WENN DIE GONDELN TRAUER TRAGEN

Nicolas Roeg  (Italien, Großbritannien, 1973)
Roeg scheint ein vielseitiger Regisseur zu sein, wenn man sieht, dass dieser schaurige Klassiker sich in der filmischen Chronologie zwischen seinem Australien-Outback-Film "Walkabout" und dem Sci-Fi-Urgestein "Der Mann, der vom Himmel fiel" drängt. Und Daphne Du Maurier scheint eine ebenso vielseitige Lieferantin für fesselnde Buchadaptionen gewesen zu sein. Wir kennen sie spätestens seit Hitchcocks "Rebecca" und "Die Vögel", und in den 70ern war sie eben dafür verantwortlich, dass man seit diesem Roeg-Film ungern einen Fuß in Venedig aufsetzte, und wenn doch, dann mit einem gewissen Unbehagen und ohne jemals die ausgetretenen Touristen-Pfade zu verlassen.
Bevor wir uns aber in den verwinkelten Ecken Venedigs restlos verirren dürfen, sorgt Roegs Film zunächst für Aufsehen durch seine endlos wirkende Liebesszene zwischen dem Protagonisten-Pärchen; Donald Sutherland (als Kirchen-Restaurator, John Baxter) und seiner Ehefrau, gespielt von Julie Christie; beide mit ähnlichen Frisuren auf dem Kopf, nebenbei bemerkt. Ein weiteres Motiv, das filmische Spuren hinterlassen hat (vor allem wer sich für Farbsymbolik interessiert), ist die kleine Tochter im roten Mantel, die beim Spielen in einem Teich ertrinkt.

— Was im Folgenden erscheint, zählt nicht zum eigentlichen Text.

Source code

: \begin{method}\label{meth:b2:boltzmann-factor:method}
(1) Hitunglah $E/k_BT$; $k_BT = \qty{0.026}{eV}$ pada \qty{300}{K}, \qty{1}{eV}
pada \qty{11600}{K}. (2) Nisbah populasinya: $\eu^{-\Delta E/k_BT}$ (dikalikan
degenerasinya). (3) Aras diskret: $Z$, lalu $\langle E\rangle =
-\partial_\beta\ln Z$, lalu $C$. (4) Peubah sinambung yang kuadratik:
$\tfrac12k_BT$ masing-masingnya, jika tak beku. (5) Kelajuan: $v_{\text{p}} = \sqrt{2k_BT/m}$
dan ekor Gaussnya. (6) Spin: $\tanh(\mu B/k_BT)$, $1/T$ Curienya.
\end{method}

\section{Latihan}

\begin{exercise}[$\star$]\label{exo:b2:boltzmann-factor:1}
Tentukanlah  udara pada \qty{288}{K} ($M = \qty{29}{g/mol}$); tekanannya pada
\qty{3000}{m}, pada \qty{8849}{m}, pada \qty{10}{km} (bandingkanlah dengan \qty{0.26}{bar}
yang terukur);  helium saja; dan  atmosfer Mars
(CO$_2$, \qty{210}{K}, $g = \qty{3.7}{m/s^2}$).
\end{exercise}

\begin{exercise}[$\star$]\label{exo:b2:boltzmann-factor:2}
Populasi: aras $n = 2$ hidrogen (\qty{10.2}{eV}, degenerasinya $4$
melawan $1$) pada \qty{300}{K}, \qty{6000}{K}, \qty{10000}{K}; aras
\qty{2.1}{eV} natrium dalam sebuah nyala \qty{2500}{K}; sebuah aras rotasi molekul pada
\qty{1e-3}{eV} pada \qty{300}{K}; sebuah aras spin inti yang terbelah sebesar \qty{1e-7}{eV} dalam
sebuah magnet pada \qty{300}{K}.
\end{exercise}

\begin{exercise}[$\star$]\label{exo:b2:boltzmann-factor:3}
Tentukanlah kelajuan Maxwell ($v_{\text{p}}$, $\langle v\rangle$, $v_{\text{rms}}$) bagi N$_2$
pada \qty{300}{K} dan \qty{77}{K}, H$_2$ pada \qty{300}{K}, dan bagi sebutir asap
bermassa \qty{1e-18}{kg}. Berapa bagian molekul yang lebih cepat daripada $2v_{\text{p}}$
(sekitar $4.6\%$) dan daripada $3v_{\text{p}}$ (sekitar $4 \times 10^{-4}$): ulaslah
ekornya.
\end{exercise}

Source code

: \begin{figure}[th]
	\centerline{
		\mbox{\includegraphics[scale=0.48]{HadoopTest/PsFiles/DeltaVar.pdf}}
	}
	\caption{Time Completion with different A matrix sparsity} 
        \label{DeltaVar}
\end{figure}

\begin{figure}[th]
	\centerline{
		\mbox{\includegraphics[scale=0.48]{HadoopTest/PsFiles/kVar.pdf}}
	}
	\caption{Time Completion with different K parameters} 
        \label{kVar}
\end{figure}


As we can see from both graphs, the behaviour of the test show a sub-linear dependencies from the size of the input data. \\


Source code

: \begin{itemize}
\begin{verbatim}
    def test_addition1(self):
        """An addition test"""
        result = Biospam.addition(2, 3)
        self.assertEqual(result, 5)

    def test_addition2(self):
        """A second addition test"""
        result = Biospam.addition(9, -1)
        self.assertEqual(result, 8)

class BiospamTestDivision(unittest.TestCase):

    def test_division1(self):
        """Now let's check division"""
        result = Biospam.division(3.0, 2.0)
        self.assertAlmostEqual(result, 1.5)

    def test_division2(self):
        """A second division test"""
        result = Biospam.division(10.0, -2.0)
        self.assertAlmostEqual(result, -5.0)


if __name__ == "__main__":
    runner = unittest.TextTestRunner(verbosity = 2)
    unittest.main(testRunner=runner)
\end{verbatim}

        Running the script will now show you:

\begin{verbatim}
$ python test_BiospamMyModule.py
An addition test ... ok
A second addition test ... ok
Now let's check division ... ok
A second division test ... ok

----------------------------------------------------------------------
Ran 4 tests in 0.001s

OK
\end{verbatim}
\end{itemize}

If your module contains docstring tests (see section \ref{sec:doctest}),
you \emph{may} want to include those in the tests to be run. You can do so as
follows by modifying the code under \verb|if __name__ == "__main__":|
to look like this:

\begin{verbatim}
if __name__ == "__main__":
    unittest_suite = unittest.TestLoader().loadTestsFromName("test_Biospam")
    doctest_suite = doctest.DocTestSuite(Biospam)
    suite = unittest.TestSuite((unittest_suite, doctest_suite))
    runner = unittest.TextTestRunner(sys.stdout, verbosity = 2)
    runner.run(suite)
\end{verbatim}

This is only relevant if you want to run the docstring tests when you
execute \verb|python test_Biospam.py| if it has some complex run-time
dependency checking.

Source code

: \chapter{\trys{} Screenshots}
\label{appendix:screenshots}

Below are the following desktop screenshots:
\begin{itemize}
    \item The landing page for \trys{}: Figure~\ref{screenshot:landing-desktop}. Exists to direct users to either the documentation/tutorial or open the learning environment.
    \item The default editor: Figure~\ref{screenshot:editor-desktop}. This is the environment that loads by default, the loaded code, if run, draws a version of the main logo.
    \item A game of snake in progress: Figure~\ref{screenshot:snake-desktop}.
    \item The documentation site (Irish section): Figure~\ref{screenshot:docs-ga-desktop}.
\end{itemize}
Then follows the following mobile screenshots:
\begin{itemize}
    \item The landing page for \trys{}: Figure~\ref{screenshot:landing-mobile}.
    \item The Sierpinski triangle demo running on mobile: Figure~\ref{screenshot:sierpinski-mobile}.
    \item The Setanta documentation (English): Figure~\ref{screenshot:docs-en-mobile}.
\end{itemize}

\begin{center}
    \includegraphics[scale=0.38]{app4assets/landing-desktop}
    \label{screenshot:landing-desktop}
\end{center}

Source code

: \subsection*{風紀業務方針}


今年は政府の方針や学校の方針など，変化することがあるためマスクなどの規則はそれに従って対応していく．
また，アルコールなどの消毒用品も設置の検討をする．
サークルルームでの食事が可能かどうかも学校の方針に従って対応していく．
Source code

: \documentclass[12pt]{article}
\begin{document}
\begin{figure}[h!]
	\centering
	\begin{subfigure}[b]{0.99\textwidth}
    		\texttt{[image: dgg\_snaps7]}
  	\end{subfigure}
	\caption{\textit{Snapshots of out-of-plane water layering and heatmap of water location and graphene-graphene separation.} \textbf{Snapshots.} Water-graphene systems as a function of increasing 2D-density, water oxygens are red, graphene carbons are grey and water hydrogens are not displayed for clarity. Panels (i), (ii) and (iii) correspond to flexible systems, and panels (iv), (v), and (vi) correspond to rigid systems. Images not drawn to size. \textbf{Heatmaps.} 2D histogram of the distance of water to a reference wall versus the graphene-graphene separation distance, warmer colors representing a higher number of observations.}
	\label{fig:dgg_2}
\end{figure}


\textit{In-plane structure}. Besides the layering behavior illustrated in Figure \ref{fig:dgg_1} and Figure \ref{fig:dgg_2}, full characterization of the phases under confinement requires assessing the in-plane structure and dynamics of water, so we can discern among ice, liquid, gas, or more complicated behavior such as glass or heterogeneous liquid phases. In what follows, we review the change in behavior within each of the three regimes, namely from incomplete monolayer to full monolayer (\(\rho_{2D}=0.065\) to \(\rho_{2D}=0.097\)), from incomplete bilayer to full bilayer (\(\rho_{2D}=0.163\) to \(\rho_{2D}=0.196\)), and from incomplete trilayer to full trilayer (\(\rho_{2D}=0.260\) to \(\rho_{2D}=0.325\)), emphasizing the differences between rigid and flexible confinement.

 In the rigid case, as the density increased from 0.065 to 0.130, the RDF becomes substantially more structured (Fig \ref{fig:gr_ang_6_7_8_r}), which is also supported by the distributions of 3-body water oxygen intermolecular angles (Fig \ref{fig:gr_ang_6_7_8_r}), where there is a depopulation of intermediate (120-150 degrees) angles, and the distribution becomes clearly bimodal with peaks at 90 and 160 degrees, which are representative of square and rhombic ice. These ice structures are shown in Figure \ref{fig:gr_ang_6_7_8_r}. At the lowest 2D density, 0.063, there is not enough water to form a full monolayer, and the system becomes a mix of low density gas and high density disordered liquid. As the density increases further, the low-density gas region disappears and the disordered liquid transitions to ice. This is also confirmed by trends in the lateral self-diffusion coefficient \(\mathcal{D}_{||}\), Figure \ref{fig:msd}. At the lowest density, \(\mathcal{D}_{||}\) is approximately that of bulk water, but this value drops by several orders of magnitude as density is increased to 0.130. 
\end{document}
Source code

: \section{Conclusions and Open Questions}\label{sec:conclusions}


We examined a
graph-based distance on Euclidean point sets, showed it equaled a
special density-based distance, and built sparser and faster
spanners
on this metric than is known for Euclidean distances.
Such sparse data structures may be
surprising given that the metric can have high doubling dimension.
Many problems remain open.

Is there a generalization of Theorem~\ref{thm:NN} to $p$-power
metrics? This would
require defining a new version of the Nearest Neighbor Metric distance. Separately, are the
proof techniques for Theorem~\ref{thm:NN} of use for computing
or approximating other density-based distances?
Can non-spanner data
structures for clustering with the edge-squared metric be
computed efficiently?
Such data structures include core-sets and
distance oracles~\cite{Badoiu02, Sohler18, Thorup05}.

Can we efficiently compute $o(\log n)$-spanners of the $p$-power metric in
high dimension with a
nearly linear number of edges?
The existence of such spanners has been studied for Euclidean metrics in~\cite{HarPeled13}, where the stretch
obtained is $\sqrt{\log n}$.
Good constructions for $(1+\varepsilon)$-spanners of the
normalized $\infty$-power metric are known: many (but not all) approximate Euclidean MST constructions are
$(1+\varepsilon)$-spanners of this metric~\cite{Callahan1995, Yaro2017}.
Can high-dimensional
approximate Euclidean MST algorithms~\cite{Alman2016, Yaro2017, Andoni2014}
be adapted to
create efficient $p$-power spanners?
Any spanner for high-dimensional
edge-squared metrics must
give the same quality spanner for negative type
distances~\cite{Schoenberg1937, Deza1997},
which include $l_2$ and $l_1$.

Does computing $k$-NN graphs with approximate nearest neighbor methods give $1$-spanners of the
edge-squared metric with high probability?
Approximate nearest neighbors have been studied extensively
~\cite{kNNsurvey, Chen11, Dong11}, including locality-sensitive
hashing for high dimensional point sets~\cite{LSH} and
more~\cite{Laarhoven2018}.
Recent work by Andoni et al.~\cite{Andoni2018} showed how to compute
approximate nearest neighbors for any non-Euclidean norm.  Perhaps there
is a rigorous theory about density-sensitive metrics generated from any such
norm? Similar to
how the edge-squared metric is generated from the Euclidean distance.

Der harte Schnitt nach diesem dramatischen Zwischenfall schwenkt die Handlung direkt nach Venedig, wo Baxter eine alte Kirche restaurieren soll, während seine Frau den Tod ihrer Tochter zu überwinden versucht. Schon bald lernt sie dort zwei ältere, schottische Damen kennen; eine von ihnen blind und dennoch mit seherischen Fähigkeiten ausgestattet, so dass sie in der Lage ist, mit der verstorbenen Tochter in Kontakt zu treten. Baxter will von diesem parapsychologischen Unfug nichts wissen, hängt lieber auf den hohen Gerüsten und passt Mosaiksteinchen in die beschädigten Heiligenbilder, während sich seine Frau immer tiefer in den labyrinthischen Gassen Venedigs verliert und sich in nächtlichen Sitzungen mit den gespenstischen Damen ihrer toten Tochter zu nähern versucht.
Abermals wird Venedig in einen rätselhaften, morbiden Ort verwandelt, der noch mysteriöser und verschleierter erscheint als bei Thomas Mann bzw. Luchino Visconti und wenn die Kamera die Tauben aufscheucht und blitzartig ihren Flug mitverfolgt, wird es für einen Augenblick doch noch schön. Schauderhaft-kühl und ungemütlich beklemmend bleibt es hier dennoch; schließlich handelt der Film von entlarvenden, durchdringenden Blicken, die sich nicht von pittoresken Kulissen beirren lassen.